Three Components for Brochure Success
Brochures are a very effective tool for marketing a business or organization. They can be used in a variety of formats to accomplish many different marketing goals from business image development to event promotion. As a common desktop publishing project, effective brochure design is an important skill for designers. This article offers three key components of brochure design to help you design a handout that works. Continue reading to learn more about incorporating a brochure’s purpose, readability and appeal into the desktop publishing design.
When determining how to design an effective brochure, the first consideration is purpose. What goals should the brochure meet? When working with your desktop publishing client, be sure to inquire about specific expectations for the brochure. This will help you design a brochure that works. Consider the brochure target audience, how it will be delivered, if it will be mailed, what type of information will be imparted and what response the client hopes to elicit from the recipients.
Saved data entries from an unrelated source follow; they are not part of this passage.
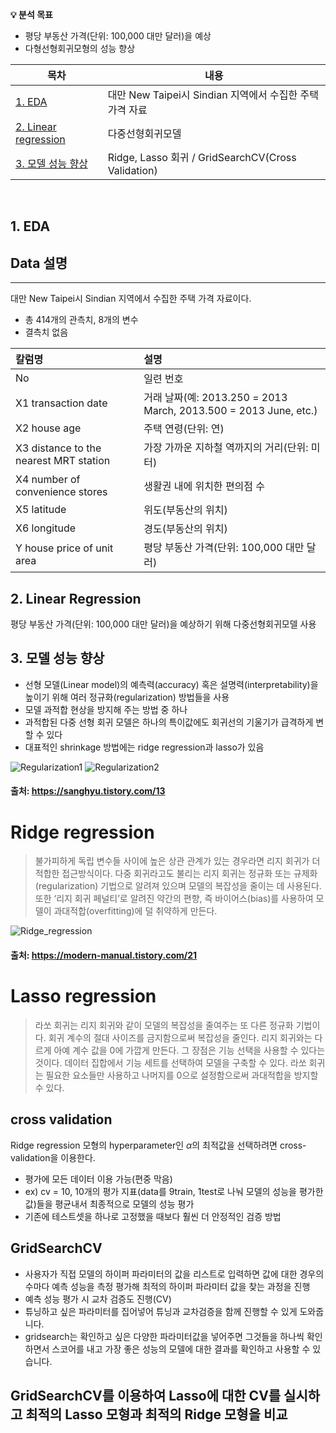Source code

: **💡 분석 목표**

- 평당 부동산 가격(단위: 100,000 대만 달러)을 예상
- 다형선형회귀모형의 성능 향상

| 목차                                                    | 내용                                                         |
| ------------------------------------------------------- | ------------------------------------------------------------ |
| [1. EDA](#1.-EDA)                                       | 대만 New Taipei시 Sindian 지역에서 수집한 주택 가격 자료             |
| [2. Linear regression](#2.-Market-Basket-Analysis) |     다중선형회귀모델                 |
| [3. 모델 성능 향상](#3.-Regression)                         | Ridge, Lasso 회귀 / GridSearchCV(Cross Validation) |

<br>

## 1. EDA

## Data 설명
---

대만 New Taipei시 Sindian 지역에서 수집한 주택 가격 자료이다.

- 총 414개의 관측치, 8개의 변수
- 결측치 없음

|칼럼명 | 설명|
|:---|:---|
| No | 일련 번호 |
| X1 transaction date | 거래 날짜(예: 2013.250 = 2013 March, 2013.500 = 2013 June, etc.) |
| X2 house age | 주택 연령(단위: 연) |
| X3 distance to the nearest MRT station | 가장 가까운 지하철 역까지의 거리(단위: 미터) |
| X4 number of convenience stores | 생활권 내에 위치한 편의점 수 |
| X5 latitude | 위도(부동산의 위치) |
| X6 longitude | 경도(부동산의 위치) |
| Y house price of unit area | 평당 부동산 가격(단위: 100,000 대만 달러) |


## 2. Linear Regression

평당 부동산 가격(단위: 100,000 대만 달러)을 예상하기 위해 다중선형회귀모델 사용

## 3. 모델 성능 향상

- 선형 모델(Linear model)의 예측력(accuracy) 혹은 설명력(interpretability)을 높이기 위해 여러 정규화(regularization) 방법들을 사용
- 모델 과적합 현상을 방지해 주는 방법 중 하나
- 과적합된 다중 선형 회귀 모델은 하나의 특이값에도 회귀선의 기울기가 급격하게 변할 수 있다
- 대표적인 shrinkage 방법에는 ridge regression과 lasso가 있음

![Regularization1](https://user-images.githubusercontent.com/63768509/226539662-66776568-81dd-455b-83fd-2431b1fa72c3.jpg)
![Regularization2](https://user-images.githubusercontent.com/63768509/226539716-d67e4923-500f-414b-a1de-efb6e0e3a4b7.jpg)
#### 출처: https://sanghyu.tistory.com/13

# Ridge regression
> 불가피하게 독립 변수들 사이에 높은 상관 관계가 있는 경우라면 리지 회귀가 더 적합한 접근방식이다. 다중 회귀라고도 불리는 리지 회귀는 정규화 또는 규제화(regularization) 기법으로 알려져 있으며 모델의 복잡성을 줄이는 데 사용된다. 또한 ‘리지 회귀 페널티’로 알려진 약간의 편향, 즉 바이어스(bias)를 사용하여 모델이 과대적합(overfitting)에 덜 취약하게 만든다.

![Ridge_regression](https://user-images.githubusercontent.com/63768509/226517935-f2a377bd-a4a1-4fa8-b80d-e518ddb85096.jpg)
#### 출처: https://modern-manual.tistory.com/21

# Lasso regression

> 라쏘 회귀는 리지 회귀와 같이 모델의 복잡성을 줄여주는 또 다른 정규화 기법이다. 회귀 계수의 절대 사이즈를 금지함으로써 복잡성을 줄인다. 리지 회귀와는 다르게 아예 계수 값을 0에 가깝게 만든다.
> 그 장점은 기능 선택을 사용할 수 있다는 것이다. 데이터 집합에서 기능 세트를 선택하여 모델을 구축할 수 있다. 라쏘 회귀는 필요한 요소들만 사용하고 나머지를 0으로 설정함으로써 과대적합을 방지할 수 있다.

## cross validation
Ridge regression 모형의 hyperparameter인 $\alpha$의 최적값을 선택하려면 cross-validation을 이용한다.
- 평가에 모든 데이터 이용 가능(편중 막음)
- ex) cv = 10, 10개의 평가 지표(data를 9train, 1test로 나눠 모델의 성능을 평가한 값)들을 평균내서 최종적으로 모델의 성능 평가
- 기존에 테스트셋을 하나로 고정했을 때보다 훨씬 더 안정적인 검증 방법

## GridSearchCV
- 사용자가 직접 모델의 하이퍼 파라미터의 값을 리스트로 입력하면 값에 대한 경우의 수마다 예측 성능을 측정 평가해 최적의 하이퍼 파라미터 값을 찾는 과정을 진행 
- 예측 성능 평가 시 교차 검증도 진행(CV)
- 튜닝하고 싶은 파라미터를 집어넣어 튜닝과 교차검증을 함께 진행할 수 있게 도와줍니다. 
- gridsearch는 확인하고 싶은 다양한 파라미터값을 넣어주면 그것들을 하나씩 확인하면서 스코어를 내고 가장 좋은 성능의 모델에 대한 결과를 확인하고 사용할 수 있습니다.

## GridSearchCV를 이용하여 Lasso에 대한 CV를 실시하고 최적의 Lasso 모형과 최적의 Ridge 모형을 비교
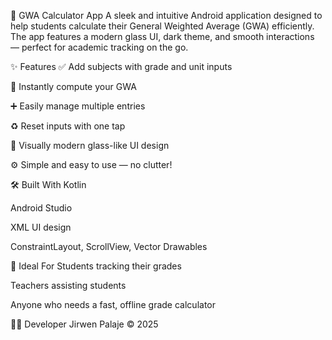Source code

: 📱 GWA Calculator App
A sleek and intuitive Android application designed to help students calculate their General Weighted Average (GWA) efficiently. The app features a modern glass UI, dark theme, and smooth interactions — perfect for academic tracking on the go.

✨ Features
✅ Add subjects with grade and unit inputs

🔢 Instantly compute your GWA

➕ Easily manage multiple entries

♻️ Reset inputs with one tap

💠 Visually modern glass-like UI design

⚙️ Simple and easy to use — no clutter!

🛠 Built With
Kotlin

Android Studio

XML UI design

ConstraintLayout, ScrollView, Vector Drawables

🧠 Ideal For
Students tracking their grades

Teachers assisting students

Anyone who needs a fast, offline grade calculator


👨‍💻 Developer
Jirwen Palaje
© 2025


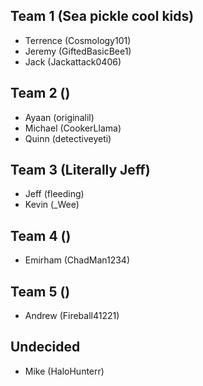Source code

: ## Team 1 (Sea pickle cool kids)
- Terrence (Cosmology101)
- Jeremy (GiftedBasicBee1)
- Jack (Jackattack0406)

## Team 2 ()
- Ayaan (originalil)
- Michael (CookerLlama)
- Quinn (detectiveyeti)


## Team 3 (Literally Jeff)
- Jeff (fleeding)
- Kevin (_Wee)

## Team 4 ()
- Emirham (ChadMan1234)

## Team 5 ()
- Andrew (Fireball41221)

## Undecided
- Mike (HaloHunterr)







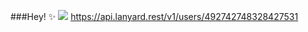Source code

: ###Hey! ✨
<img src="https://i.imgur.com/kwU88aZ.png">
https://api.lanyard.rest/v1/users/492742748328427531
The answers to these questions will help you determine an effective format for the brochure, the type of content required and the overall look of the piece. Possible goals for a company or organizational brochure might be to provide general information, to promote a specific event, to outline services, or to highlight products. Developing the design elements, text and imagery of the brochure desktop publishing project to address the specific purposes of the project will ensure its effectiveness.
Above all, making sure a brochure design is readable is paramount. Regardless of the design elements included, the primary goal of the brochure format itself is imparting informationl. When writing text for a brochure, consider converting paragraphs to bulleted lists to make the information easier to absorb. In addition, be sure to adhere to standard writing and grammatical conventions so the brochure exudes professionalism.
Also, make it easier for recipients to understand the hierarchy of information by using varying font sizes and colors to highlight what is most important. Be sure that graphic elements or background images included in your brochure design do not detract from the viewer’s ability to read the text. Make sure the contrast of color and background/foreground is significant enough to facilitate a clear apprehension of the verbiage.
Finally, when designing a brochure, consider the appeal of the design. Design elements such as color choice, illustrations and photographs, and the arrangement of composition can greatly effect whether the brochure is appealing to the viewer and how much time he spends looking at the piece. Think about the specific target audience for the brochure desktop publishing project as well as the image the client is trying to portray. A brochure highlighting the reliability of an accounting firm will look very different from a piece showcasing the upcoming events at a local nightclub.
If your goal is to design a brochure that works, don’t overlook these three components of an effective company or organizational brochure. Make your design decisions based on the brochure’s purpose, readability and target audience appeal.